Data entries
+ + + + +
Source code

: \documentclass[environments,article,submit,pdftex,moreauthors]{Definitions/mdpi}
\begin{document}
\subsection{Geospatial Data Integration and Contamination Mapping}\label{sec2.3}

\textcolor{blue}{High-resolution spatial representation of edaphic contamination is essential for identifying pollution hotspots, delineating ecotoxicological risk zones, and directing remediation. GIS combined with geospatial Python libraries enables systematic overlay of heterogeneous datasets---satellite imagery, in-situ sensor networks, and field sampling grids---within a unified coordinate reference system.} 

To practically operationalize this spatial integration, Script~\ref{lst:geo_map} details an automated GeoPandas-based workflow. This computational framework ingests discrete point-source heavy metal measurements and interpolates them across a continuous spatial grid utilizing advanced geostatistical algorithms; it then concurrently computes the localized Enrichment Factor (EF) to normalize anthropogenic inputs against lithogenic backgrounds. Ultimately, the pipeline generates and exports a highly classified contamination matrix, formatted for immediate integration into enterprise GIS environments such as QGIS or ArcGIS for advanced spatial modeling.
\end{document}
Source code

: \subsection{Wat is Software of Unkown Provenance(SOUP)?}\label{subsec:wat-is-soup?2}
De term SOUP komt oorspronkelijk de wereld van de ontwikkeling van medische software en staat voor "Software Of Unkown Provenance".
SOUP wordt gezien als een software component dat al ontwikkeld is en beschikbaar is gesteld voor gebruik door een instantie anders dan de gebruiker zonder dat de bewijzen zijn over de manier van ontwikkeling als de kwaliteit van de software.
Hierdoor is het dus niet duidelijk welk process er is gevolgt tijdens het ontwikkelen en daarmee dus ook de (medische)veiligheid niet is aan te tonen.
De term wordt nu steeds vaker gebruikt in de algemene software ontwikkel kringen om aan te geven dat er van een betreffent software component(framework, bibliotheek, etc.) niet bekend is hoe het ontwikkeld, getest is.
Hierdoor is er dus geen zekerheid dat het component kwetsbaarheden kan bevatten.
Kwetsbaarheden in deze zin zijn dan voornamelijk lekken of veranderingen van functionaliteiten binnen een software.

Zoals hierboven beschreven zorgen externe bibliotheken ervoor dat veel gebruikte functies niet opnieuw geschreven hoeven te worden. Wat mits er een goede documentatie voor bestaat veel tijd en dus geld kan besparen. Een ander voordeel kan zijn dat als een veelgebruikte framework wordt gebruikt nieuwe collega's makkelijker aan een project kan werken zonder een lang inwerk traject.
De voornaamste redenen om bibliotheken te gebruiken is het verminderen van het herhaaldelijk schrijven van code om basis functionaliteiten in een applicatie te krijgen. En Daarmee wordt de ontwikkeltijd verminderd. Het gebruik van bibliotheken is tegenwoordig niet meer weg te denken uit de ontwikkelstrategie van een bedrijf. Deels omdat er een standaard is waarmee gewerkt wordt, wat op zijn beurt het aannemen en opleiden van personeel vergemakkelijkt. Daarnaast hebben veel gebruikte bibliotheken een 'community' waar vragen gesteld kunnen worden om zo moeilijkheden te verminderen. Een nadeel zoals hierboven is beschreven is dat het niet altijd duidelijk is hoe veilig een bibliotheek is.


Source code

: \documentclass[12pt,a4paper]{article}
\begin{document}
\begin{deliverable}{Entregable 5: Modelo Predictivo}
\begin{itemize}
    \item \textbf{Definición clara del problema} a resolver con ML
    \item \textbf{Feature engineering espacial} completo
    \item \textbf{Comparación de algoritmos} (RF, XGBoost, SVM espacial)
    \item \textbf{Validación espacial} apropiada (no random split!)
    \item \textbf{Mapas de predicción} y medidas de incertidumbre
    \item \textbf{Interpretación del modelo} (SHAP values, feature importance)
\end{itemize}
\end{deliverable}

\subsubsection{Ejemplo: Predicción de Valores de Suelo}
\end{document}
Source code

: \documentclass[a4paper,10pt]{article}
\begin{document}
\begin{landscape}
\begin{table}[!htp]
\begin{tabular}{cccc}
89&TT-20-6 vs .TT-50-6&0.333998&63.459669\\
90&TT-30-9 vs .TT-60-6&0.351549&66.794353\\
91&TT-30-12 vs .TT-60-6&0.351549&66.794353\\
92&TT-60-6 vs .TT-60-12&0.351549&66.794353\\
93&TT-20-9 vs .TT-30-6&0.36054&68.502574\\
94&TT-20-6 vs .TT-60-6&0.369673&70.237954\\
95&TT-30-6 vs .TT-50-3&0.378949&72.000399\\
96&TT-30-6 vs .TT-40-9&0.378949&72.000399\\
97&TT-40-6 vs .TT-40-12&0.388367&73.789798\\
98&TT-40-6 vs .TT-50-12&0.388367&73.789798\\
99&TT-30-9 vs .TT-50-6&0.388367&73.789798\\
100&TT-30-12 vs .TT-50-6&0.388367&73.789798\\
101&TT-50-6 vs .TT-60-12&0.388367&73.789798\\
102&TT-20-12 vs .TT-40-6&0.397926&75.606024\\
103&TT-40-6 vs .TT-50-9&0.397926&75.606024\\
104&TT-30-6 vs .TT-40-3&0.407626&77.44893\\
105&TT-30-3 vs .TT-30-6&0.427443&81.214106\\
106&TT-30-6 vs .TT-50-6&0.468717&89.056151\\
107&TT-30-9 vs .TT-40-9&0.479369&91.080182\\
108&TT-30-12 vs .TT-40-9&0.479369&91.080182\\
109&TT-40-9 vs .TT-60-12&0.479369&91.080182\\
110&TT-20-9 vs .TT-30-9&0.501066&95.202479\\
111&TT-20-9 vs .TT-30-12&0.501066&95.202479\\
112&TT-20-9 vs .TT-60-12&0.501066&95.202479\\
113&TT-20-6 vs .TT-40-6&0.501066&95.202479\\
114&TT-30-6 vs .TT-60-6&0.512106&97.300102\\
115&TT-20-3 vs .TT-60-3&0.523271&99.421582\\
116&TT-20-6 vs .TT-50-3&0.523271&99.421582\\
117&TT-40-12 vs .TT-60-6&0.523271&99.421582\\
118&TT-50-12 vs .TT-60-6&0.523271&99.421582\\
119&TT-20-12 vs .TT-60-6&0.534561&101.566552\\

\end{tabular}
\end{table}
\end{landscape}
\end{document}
+ + + + +
All of the entries must be given again, word for word.

:: Your response ::
Source code

: \documentclass[environments,article,submit,pdftex,moreauthors]{Definitions/mdpi}
\begin{document}
\subsection{Geospatial Data Integration and Contamination Mapping}\label{sec2.3}

\textcolor{blue}{High-resolution spatial representation of edaphic contamination is essential for identifying pollution hotspots, delineating ecotoxicological risk zones, and directing remediation. GIS combined with geospatial Python libraries enables systematic overlay of heterogeneous datasets---satellite imagery, in-situ sensor networks, and field sampling grids---within a unified coordinate reference system.} 

To practically operationalize this spatial integration, Script~\ref{lst:geo_map} details an automated GeoPandas-based workflow. This computational framework ingests discrete point-source heavy metal measurements and interpolates them across a continuous spatial grid utilizing advanced geostatistical algorithms; it then concurrently computes the localized Enrichment Factor (EF) to normalize anthropogenic inputs against lithogenic backgrounds. Ultimately, the pipeline generates and exports a highly classified contamination matrix, formatted for immediate integration into enterprise GIS environments such as QGIS or ArcGIS for advanced spatial modeling.
\end{document}
Source code

: \subsection{Wat is Software of Unkown Provenance(SOUP)?}\label{subsec:wat-is-soup?2}
De term SOUP komt oorspronkelijk de wereld van de ontwikkeling van medische software en staat voor "Software Of Unkown Provenance".
SOUP wordt gezien als een software component dat al ontwikkeld is en beschikbaar is gesteld voor gebruik door een instantie anders dan de gebruiker zonder dat de bewijzen zijn over de manier van ontwikkeling als de kwaliteit van de software.
Hierdoor is het dus niet duidelijk welk process er is gevolgt tijdens het ontwikkelen en daarmee dus ook de (medische)veiligheid niet is aan te tonen.
De term wordt nu steeds vaker gebruikt in de algemene software ontwikkel kringen om aan te geven dat er van een betreffent software component(framework, bibliotheek, etc.) niet bekend is hoe het ontwikkeld, getest is.
Hierdoor is er dus geen zekerheid dat het component kwetsbaarheden kan bevatten.
Kwetsbaarheden in deze zin zijn dan voornamelijk lekken of veranderingen van functionaliteiten binnen een software.

Zoals hierboven beschreven zorgen externe bibliotheken ervoor dat veel gebruikte functies niet opnieuw geschreven hoeven te worden. Wat mits er een goede documentatie voor bestaat veel tijd en dus geld kan besparen. Een ander voordeel kan zijn dat als een veelgebruikte framework wordt gebruikt nieuwe collega's makkelijker aan een project kan werken zonder een lang inwerk traject.
De voornaamste redenen om bibliotheken te gebruiken is het verminderen van het herhaaldelijk schrijven van code om basis functionaliteiten in een applicatie te krijgen. En Daarmee wordt de ontwikkeltijd verminderd. Het gebruik van bibliotheken is tegenwoordig niet meer weg te denken uit de ontwikkelstrategie van een bedrijf. Deels omdat er een standaard is waarmee gewerkt wordt, wat op zijn beurt het aannemen en opleiden van personeel vergemakkelijkt. Daarnaast hebben veel gebruikte bibliotheken een 'community' waar vragen gesteld kunnen worden om zo moeilijkheden te verminderen. Een nadeel zoals hierboven is beschreven is dat het niet altijd duidelijk is hoe veilig een bibliotheek is.


Source code

: \documentclass[12pt,a4paper]{article}
\begin{document}
\begin{deliverable}{Entregable 5: Modelo Predictivo}
\begin{itemize}
    \item \textbf{Definición clara del problema} a resolver con ML
    \item \textbf{Feature engineering espacial} completo
    \item \textbf{Comparación de algoritmos} (RF, XGBoost, SVM espacial)
    \item \textbf{Validación espacial} apropiada (no random split!)
    \item \textbf{Mapas de predicción} y medidas de incertidumbre
    \item \textbf{Interpretación del modelo} (SHAP values, feature importance)
\end{itemize}
\end{deliverable}

\subsubsection{Ejemplo: Predicción de Valores de Suelo}
\end{document}
Source code

: \documentclass[a4paper,10pt]{article}
\begin{document}
\begin{landscape}
\begin{table}[!htp]
\begin{tabular}{cccc}
89&TT-20-6 vs .TT-50-6&0.333998&63.459669\\
90&TT-30-9 vs .TT-60-6&0.351549&66.794353\\
91&TT-30-12 vs .TT-60-6&0.351549&66.794353\\
92&TT-60-6 vs .TT-60-12&0.351549&66.794353\\
93&TT-20-9 vs .TT-30-6&0.36054&68.502574\\
94&TT-20-6 vs .TT-60-6&0.369673&70.237954\\
95&TT-30-6 vs .TT-50-3&0.378949&72.000399\\
96&TT-30-6 vs .TT-40-9&0.378949&72.000399\\
97&TT-40-6 vs .TT-40-12&0.388367&73.789798\\
98&TT-40-6 vs .TT-50-12&0.388367&73.789798\\
99&TT-30-9 vs .TT-50-6&0.388367&73.789798\\
100&TT-30-12 vs .TT-50-6&0.388367&73.789798\\
101&TT-50-6 vs .TT-60-12&0.388367&73.789798\\
102&TT-20-12 vs .TT-40-6&0.397926&75.606024\\
103&TT-40-6 vs .TT-50-9&0.397926&75.606024\\
104&TT-30-6 vs .TT-40-3&0.407626&77.44893\\
105&TT-30-3 vs .TT-30-6&0.427443&81.214106\\
106&TT-30-6 vs .TT-50-6&0.468717&89.056151\\
107&TT-30-9 vs .TT-40-9&0.479369&91.080182\\
108&TT-30-12 vs .TT-40-9&0.479369&91.080182\\
109&TT-40-9 vs .TT-60-12&0.479369&91.080182\\
110&TT-20-9 vs .TT-30-9&0.501066&95.202479\\
111&TT-20-9 vs .TT-30-12&0.501066&95.202479\\
112&TT-20-9 vs .TT-60-12&0.501066&95.202479\\
113&TT-20-6 vs .TT-40-6&0.501066&95.202479\\
114&TT-30-6 vs .TT-60-6&0.512106&97.300102\\
115&TT-20-3 vs .TT-60-3&0.523271&99.421582\\
116&TT-20-6 vs .TT-50-3&0.523271&99.421582\\
117&TT-40-12 vs .TT-60-6&0.523271&99.421582\\
118&TT-50-12 vs .TT-60-6&0.523271&99.421582\\
119&TT-20-12 vs .TT-60-6&0.534561&101.566552\\

\end{tabular}
\end{table}
\end{landscape}
\end{document}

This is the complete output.